Sometime in my early 20’s, I read Robert Ingersoll’s “Why I am an Agnostic” and it had a profound effect on me. In his essay, Ingersoll reflects on the path he took from blindly following the beliefs of his parents to the realization that we do not and cannot know the truth about the wonders of nature. “When I became convinced that the Universe is natural,” he writes, “that all the ghosts and gods are myths, there entered into my brain, into my soul, into every drop of my blood, the sense, the feeling, the joy of freedom.” It took some years of really thinking and soul-searching, but I eventually came to similar conclusions as Ingersoll, and once that happened, I experienced – and still experience – an intense sense of relief and calm. By accepting that I am ultimately responsible for my well-being and for the well-being of my fellow man, I had to stop making excuses for my actions or lack thereof. My decisions are my own, guided by my own hand, and I have to take responsibility for all of my being.
About a year ago, I was talking to my mother about my uncle, who had pancreatic cancer and probably won’t make it another year (he didn’t). She said that she was worried about him, because he wasn’t religious and she thought he would be afraid to die, since he didn’t believe in heaven. I mentioned Epicurus to her: “Why should I fear death? If I am, death is not. If death is, I am not. Why should I fear that which cannot exist when I do?” She said she hadn’t thought of it that way, and that she felt better about her brother to think that he had the same logic as Epicurus. When you accept that “the Universe is natural” and that what is is all there is, you are free to live presently, with no fear of what might come after.
If there is no ultimate authority watching over every action, and no fear of punishment for wrongdoing by the eternal pain and fire of hell, what stops mankind from descending into chaos? As I said before, I believe that rational beings have an inherent understanding of what is right and what is wrong. It is right to treat others with kindness and compassion. It is wrong to murder and steal. It is right to take care of those who cannot care for themselves. It is wrong to attack someone without provocation. Treat others as you would be treated. Do what you will, but harm none. As long as we as a society and as human beings follow these basic guidelines, chaos will not ensue.

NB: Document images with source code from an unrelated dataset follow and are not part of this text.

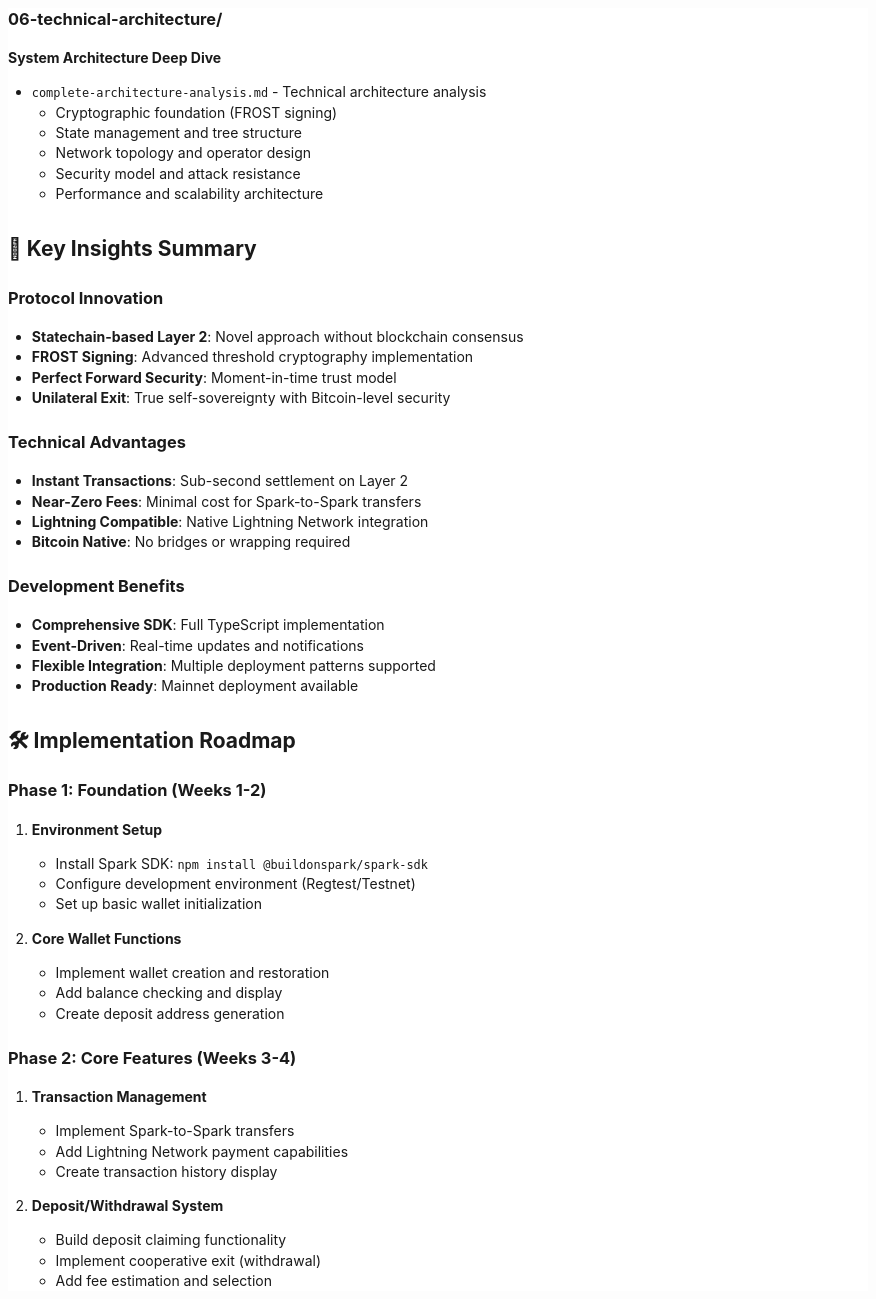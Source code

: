 ### 06-technical-architecture/
**System Architecture Deep Dive**
- `complete-architecture-analysis.md` - Technical architecture analysis
  - Cryptographic foundation (FROST signing)
  - State management and tree structure
  - Network topology and operator design
  - Security model and attack resistance
  - Performance and scalability architecture

## 🔑 Key Insights Summary

### Protocol Innovation
- **Statechain-based Layer 2**: Novel approach without blockchain consensus
- **FROST Signing**: Advanced threshold cryptography implementation
- **Perfect Forward Security**: Moment-in-time trust model
- **Unilateral Exit**: True self-sovereignty with Bitcoin-level security

### Technical Advantages
- **Instant Transactions**: Sub-second settlement on Layer 2
- **Near-Zero Fees**: Minimal cost for Spark-to-Spark transfers
- **Lightning Compatible**: Native Lightning Network integration
- **Bitcoin Native**: No bridges or wrapping required

### Development Benefits
- **Comprehensive SDK**: Full TypeScript implementation
- **Event-Driven**: Real-time updates and notifications
- **Flexible Integration**: Multiple deployment patterns supported
- **Production Ready**: Mainnet deployment available

## 🛠 Implementation Roadmap

### Phase 1: Foundation (Weeks 1-2)
1. **Environment Setup**
   - Install Spark SDK: `npm install @buildonspark/spark-sdk`
   - Configure development environment (Regtest/Testnet)
   - Set up basic wallet initialization

2. **Core Wallet Functions**
   - Implement wallet creation and restoration
   - Add balance checking and display
   - Create deposit address generation

### Phase 2: Core Features (Weeks 3-4)
1. **Transaction Management**
   - Implement Spark-to-Spark transfers
   - Add Lightning Network payment capabilities
   - Create transaction history display

2. **Deposit/Withdrawal System**
   - Build deposit claiming functionality
   - Implement cooperative exit (withdrawal)
   - Add fee estimation and selection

There are big questions to which I would like to have answers, but rather than make up answers to satisfy my questioning, I am content with admitting that I don’t know. I don’t know if there is a God, I don’t know if anything exists beyond death, I don’t know where the universe came from or where it is going or why we are here. But I accept that I don’t know, and won’t know, and that I don’t have control over anything except what I do and say in this moment in time. It is this acceptance that grounds and centers me and allows me to be fully present in each moment so that I can make the most of what precious time I’ve got.